Table 2.6 - TISL Comparison for High Collapse Versus API Casing Grades DIAMETER (in) WEIGHT (lb/ft) API C95 COLLAPSE RATING (psi) HC95 COLLAPSE RATING (psi) API P110 COLLAPSE RATING (psi) HC110 COLLAPSE RATING (psi) 7 29 7,840 10,480 8,530 10,800 9-5/8 47 5,090 7,420 5,300 7,490 9-5/8 53.5 7,340 10,050 7,950 10,240 13-3/8 68 2,340 3,160 2,330 3,160 13-3/8 72 2,830 3,900 2,880 3,900
2.2.5 Temperature Effects on Metallic Properties 2.2.5.1 High Temperature
For low alloy steels up to and including Q125, a recommended yield strength temperature de-rating factor of 0.03% per F with de-rating starting at 68F. This is generally recognised as a guide for de-rating the yield strength of a material and corresponds to a 9.72% reduction in yield strength at 200C (392F).

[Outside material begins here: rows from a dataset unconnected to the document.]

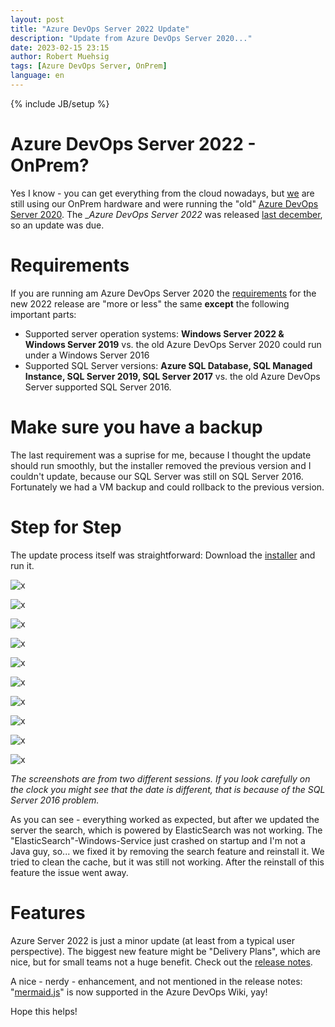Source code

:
 ```yaml
---
layout: post
title: "Azure DevOps Server 2022 Update"
description: "Update from Azure DevOps Server 2020..."
date: 2023-02-15 23:15
author: Robert Muehsig
tags: [Azure DevOps Server, OnPrem]
language: en
---
```


{% include JB/setup %}

# Azure DevOps Server 2022 - OnPrem?

Yes I know - you can get everything from the cloud nowadays, but [we](https://primesoft-group.com/) are still using our OnPrem hardware and were running the "old" [Azure DevOps Server 2020](https://blog.codeinside.eu/2020/11/30/update-onprem-azuredevops-server-2019-to-azuredevops-server-2019-update1/). 
The __Azure DevOps Server 2022_ was released [last december](https://learn.microsoft.com/en-us/azure/devops/server/release-notes/azuredevops2022?view=azure-devops-2022), so an update was due. 

# Requirements

If you are running am Azure DevOps Server 2020 the [requirements](https://learn.microsoft.com/en-us/azure/devops/server/requirements?view=azure-devops-2022&viewFallbackFrom=azure-devops) for the new 2022 release are "more or less" the same __except__ the following important parts:

* Supported server operation systems: __Windows Server 2022 & Windows Server 2019__ vs. the old Azure DevOps Server 2020 could run under a Windows Server 2016
* Supported SQL Server versions: __Azure SQL Database, SQL Managed Instance, SQL Server 2019, SQL Server 2017__ vs. the old Azure DevOps Server supported SQL Server 2016.

# Make sure you have a backup

The last requirement was a suprise for me, because I thought the update should run smoothly, but the installer removed the previous version and I couldn't update, because our SQL Server was still on SQL Server 2016. Fortunately we had a VM backup and could rollback to the previous version. 

# Step for Step

The update process itself was straightforward: Download the [installer](https://learn.microsoft.com/en-us/azure/devops/server/download/azuredevopsserver?view=azure-devops-2022) and run it.

![x]({{BASE_PATH}}/assets/md-images/2023-02-15/step1.png "Step 1")

![x]({{BASE_PATH}}/assets/md-images/2023-02-15/step2.png "Step 2")

![x]({{BASE_PATH}}/assets/md-images/2023-02-15/step3.png "Step 3")

![x]({{BASE_PATH}}/assets/md-images/2023-02-15/step4.png "Step 4")

![x]({{BASE_PATH}}/assets/md-images/2023-02-15/step5.png "Step 5")

![x]({{BASE_PATH}}/assets/md-images/2023-02-15/step6.png "Step 6")

![x]({{BASE_PATH}}/assets/md-images/2023-02-15/step7.png "Step 7")

![x]({{BASE_PATH}}/assets/md-images/2023-02-15/step8.png "Step 8")

![x]({{BASE_PATH}}/assets/md-images/2023-02-15/step9.png "Step 9")

![x]({{BASE_PATH}}/assets/md-images/2023-02-15/step10.png "Step 10")

*The screenshots are from two different sessions. If you look carefully on the clock you might see that the date is different, that is because of the SQL Server 2016 problem.*

As you can see - everything worked as expected, but after we updated the server the search, which is powered by ElasticSearch was not working. The "ElasticSearch"-Windows-Service just crashed on startup and I'm not a Java guy, so... we fixed it by removing the search feature and reinstall it. 
We tried to clean the cache, but it was still not working. After the reinstall of this feature the issue went away.

# Features

Azure Server 2022 is just a minor update (at least from a typical user perspective). The biggest new feature might be "Delivery Plans", which are nice, but for small teams not a huge benefit. Check out the [release notes](https://learn.microsoft.com/en-us/azure/devops/server/release-notes/azuredevops2022?view=azure-devops#azure-devops-server-2022-rc1-release-date-august-9-2022).

A nice - nerdy - enhancement, and not mentioned in the release notes: "[mermaid.js](https://mermaid.js.org/)" is now supported in the Azure DevOps Wiki, yay!

Hope this helps! 
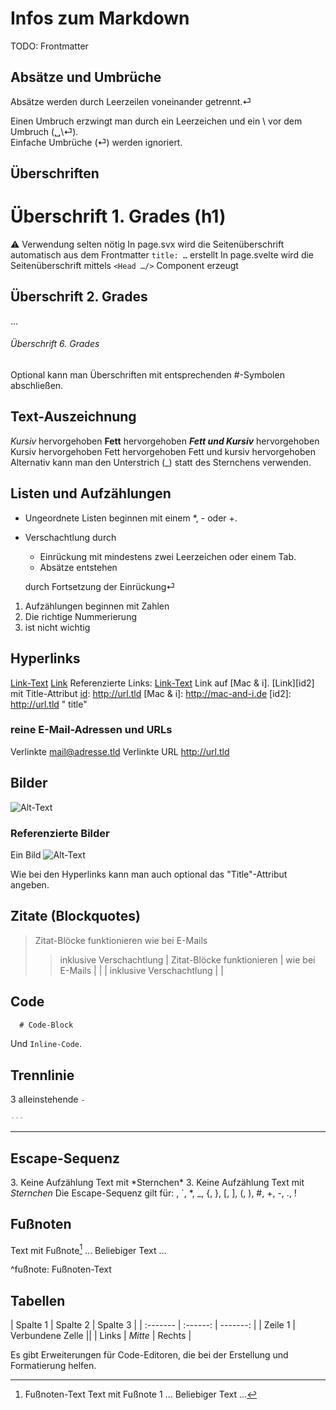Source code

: # Infos zum Markdown

TODO: Frontmatter

## Absätze und Umbrüche

Absätze werden durch
Leerzeilen voneinander
getrennt.⏎

Einen Umbruch erzwingt man
durch ein Leerzeichen und ein \ vor dem Umbruch (␣\⏎). \
Einfache Umbrüche (⏎)
werden ignoriert.

## Überschriften

# Überschrift 1. Grades (h1)

⚠ Verwendung selten nötig
In page.svx wird die Seitenüberschrift automatisch aus dem Frontmatter `title: …` erstellt
In page.svelte wird die Seitenüberschrift mittels `<Head …/>` Component erzeugt

## Überschrift 2. Grades ##

…

###### Überschrift 6. Grades

Optional kann man Überschriften mit entsprechenden #-Symbolen abschließen.

## Text-Auszeichnung

*Kursiv* hervorgehoben
**Fett** hervorgehoben
***Fett und Kursiv***
hervorgehoben
Kursiv hervorgehoben
Fett hervorgehoben
Fett und kursiv hervorgehoben
Alternativ kann man den Unterstrich (_) statt des Sternchens verwenden.

## Listen und Aufzählungen

* Ungeordnete Listen beginnen mit einem *, - oder +.
* Verschachtlung durch
  * Einrückung mit mindestens
    zwei Leerzeichen oder
    einem Tab.
  * Absätze entstehen
  
  durch Fortsetzung
  der Einrückung⏎

1. Aufzählungen beginnen mit Zahlen
9. Die richtige Nummerierung
5. ist nicht wichtig

## Hyperlinks

[Link-Text](http://url.tld)
[Link](http://url.tld "title")
Referenzierte Links:
[Link-Text][id]
Link auf [Mac & i].
[Link][id2] mit Title-Attribut
[id]: http://url.tld
[Mac & i]: http://mac-and-i.de
[id2]: http://url.tld " title"

### reine E-Mail-Adressen und URLs

Verlinkte <mail@adresse.tld>
Verlinkte URL <http://url.tld>

## Bilder

![Alt-Text](pfad/bild.png)

### Referenzierte Bilder

Ein Bild ![Alt-Text][id]

[id]: pfad/bild.png

Wie bei den Hyperlinks kann man auch optional das "Title"-Attribut angeben.

## Zitate (Blockquotes)

> Zitat-Blöcke funktionieren
> wie bei E-Mails
> > inklusive Verschachtlung
| Zitat-Blöcke funktionieren
| wie bei E-Mails
|
| | inklusive Verschachtlung
| |

## Code

```Markdown
  # Code-Block
```

Und `Inline-Code`.

## Trennlinie

3 alleinstehende `-`

```Markdown
---
```

---

## Escape-Sequenz

3\. Keine Aufzählung
Text mit \*Sternchen\*
3. Keine Aufzählung
Text mit *Sternchen*
Die Escape-Sequenz gilt für: \, `, *, _, {, }, [, ], (, ), #, +, -, ., !

## Fußnoten

Text mit Fußnote[^fußnote]
... Beliebiger Text ...
[^fußnote]: Fußnoten-Text
Text mit Fußnote 1
... Beliebiger Text ...

^fußnote: Fußnoten-Text

## Tabellen

\| Spalte 1 | Spalte 2 | Spalte 3 |
\| :------- | :------: | -------: |
\| Zeile 1 | Verbundene Zelle ||
\| Links | *Mitte* | Rechts |

Es gibt Erweiterungen für Code-Editoren, die bei der Erstellung und Formatierung helfen.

For CRA, particularly duplex stainless steel, temperature effects can be considerably greater and should be taken into consideration.
Temperature has an influence improving the resistance of certain materials to sulphide stress cracking (SSC) by allowing the absorbed hydrogen to diffuse out of the material and form molecular hydrogen at a higher rate. Higher temperature generally causes corrosion rates to increase and result in an increase risk to SCC.
2.2.5.2 Arctic (Low) Temperatures
Low temperature environments have the effect of changing the metallurgy of a material in a number of ways. Lower temperatures change the internal molecular structure so that it does not allow the internal stresses to release, resulting in a harder more brittle material. Impact resistance is therefore reduced and failure can occur from shock load, localised flaws or even scratches.
Pipe manufacturers produce casing materials that are all quenched and tempered and feature high tensile strength as well as good ductility at low temperature.